** SOURCE DATA follows **

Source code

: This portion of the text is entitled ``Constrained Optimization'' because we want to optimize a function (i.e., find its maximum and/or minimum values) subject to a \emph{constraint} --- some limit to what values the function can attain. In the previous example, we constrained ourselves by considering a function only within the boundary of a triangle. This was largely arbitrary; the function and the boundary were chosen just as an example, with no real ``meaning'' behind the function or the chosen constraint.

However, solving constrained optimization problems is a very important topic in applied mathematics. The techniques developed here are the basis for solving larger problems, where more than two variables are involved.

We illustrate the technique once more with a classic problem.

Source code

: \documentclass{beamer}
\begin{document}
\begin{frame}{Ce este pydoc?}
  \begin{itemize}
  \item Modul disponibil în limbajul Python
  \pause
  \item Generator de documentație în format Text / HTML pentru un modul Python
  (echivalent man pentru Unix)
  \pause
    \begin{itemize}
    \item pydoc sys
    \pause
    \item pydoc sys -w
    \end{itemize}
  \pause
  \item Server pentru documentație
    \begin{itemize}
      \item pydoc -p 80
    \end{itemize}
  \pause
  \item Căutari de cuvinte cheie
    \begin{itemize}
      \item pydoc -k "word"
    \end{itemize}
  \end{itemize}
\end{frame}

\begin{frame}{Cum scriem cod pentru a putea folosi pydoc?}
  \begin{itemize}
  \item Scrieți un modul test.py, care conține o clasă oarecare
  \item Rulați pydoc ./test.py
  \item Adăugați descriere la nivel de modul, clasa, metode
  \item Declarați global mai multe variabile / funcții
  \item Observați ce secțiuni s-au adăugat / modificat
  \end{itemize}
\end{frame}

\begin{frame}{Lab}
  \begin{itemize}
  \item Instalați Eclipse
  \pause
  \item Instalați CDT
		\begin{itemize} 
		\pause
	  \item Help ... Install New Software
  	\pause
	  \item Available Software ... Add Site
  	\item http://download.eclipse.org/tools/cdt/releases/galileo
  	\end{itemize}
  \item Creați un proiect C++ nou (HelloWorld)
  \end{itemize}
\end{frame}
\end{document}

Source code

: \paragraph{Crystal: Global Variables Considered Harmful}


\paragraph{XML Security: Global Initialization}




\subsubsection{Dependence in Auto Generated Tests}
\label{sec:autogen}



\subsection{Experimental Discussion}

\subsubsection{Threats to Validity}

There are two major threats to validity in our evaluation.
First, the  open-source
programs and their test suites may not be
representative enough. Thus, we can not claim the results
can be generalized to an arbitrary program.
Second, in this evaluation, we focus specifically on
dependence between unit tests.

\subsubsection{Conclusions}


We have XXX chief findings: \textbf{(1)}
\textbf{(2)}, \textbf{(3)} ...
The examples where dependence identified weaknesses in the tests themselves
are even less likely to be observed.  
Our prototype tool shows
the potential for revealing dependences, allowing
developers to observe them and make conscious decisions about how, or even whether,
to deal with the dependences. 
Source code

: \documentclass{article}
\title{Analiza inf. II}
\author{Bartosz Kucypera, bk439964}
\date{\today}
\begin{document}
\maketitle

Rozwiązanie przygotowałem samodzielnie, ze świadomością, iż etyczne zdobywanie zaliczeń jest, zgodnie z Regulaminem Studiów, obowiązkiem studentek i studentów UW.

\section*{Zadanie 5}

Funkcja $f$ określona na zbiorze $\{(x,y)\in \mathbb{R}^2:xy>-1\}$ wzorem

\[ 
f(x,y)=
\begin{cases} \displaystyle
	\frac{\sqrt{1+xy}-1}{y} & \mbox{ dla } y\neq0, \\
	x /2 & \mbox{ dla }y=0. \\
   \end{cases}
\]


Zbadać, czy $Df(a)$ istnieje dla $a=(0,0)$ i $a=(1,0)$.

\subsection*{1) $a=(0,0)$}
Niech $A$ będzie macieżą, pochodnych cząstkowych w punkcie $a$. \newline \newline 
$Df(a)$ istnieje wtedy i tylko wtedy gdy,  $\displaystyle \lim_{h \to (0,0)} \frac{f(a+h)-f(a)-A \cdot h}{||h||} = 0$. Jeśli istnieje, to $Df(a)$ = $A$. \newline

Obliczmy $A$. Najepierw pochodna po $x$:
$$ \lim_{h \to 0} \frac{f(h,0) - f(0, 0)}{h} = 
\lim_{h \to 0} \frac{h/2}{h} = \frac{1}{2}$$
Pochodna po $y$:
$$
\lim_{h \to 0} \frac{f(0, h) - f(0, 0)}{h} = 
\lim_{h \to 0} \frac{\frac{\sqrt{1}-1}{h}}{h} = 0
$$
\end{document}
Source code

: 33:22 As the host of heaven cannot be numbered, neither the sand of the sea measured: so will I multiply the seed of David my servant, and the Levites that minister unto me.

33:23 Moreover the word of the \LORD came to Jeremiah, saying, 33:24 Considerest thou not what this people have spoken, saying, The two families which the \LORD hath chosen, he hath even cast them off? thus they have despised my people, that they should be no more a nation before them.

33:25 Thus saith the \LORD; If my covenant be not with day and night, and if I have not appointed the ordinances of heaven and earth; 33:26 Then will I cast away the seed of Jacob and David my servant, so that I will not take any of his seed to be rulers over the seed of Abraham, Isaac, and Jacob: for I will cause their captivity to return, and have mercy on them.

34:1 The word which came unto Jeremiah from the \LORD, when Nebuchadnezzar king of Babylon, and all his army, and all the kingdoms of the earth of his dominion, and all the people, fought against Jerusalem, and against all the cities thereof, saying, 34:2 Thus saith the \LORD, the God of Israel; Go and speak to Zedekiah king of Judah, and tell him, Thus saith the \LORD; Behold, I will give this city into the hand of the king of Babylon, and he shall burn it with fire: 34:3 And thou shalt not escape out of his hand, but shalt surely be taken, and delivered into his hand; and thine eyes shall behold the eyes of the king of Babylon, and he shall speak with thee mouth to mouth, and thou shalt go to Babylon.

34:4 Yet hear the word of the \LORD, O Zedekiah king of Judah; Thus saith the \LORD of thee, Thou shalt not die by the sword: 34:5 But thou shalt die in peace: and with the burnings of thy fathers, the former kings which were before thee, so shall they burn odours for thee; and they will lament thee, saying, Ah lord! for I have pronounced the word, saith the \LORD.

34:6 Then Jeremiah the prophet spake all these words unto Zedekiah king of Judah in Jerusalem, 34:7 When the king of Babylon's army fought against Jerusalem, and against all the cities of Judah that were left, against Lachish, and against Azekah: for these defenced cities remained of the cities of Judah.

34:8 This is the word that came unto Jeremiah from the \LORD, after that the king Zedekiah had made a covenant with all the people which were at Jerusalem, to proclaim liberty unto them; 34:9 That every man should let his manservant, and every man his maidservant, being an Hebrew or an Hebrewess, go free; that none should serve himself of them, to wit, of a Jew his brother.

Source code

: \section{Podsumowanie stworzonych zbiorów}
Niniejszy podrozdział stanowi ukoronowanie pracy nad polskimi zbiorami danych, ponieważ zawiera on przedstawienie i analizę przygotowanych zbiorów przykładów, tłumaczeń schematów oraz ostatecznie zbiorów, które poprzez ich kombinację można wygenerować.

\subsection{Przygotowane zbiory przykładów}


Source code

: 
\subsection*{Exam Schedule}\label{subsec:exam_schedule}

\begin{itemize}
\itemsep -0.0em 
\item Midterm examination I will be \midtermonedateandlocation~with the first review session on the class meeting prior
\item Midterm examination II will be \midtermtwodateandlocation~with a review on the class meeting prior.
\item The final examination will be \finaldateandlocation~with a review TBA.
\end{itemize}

** End of SOURCE DATA **

▶ [WHAT IS REQUIRED] In the records above, find each line that mentions the word "should", and copy it.

▶ [TASK RESULT]
33:23 Moreover the word of the \LORD came to Jeremiah, saying, 33:24 Considerest thou not what this people have spoken, saying, The two families which the \LORD hath chosen, he hath even cast them off? thus they have despised my people, that they should be no more a nation before them.
34:8 This is the word that came unto Jeremiah from the \LORD, after that the king Zedekiah had made a covenant with all the people which were at Jerusalem, to proclaim liberty unto them; 34:9 That every man should let his manservant, and every man his maidservant, being an Hebrew or an Hebrewess, go free; that none should serve himself of them, to wit, of a Jew his brother.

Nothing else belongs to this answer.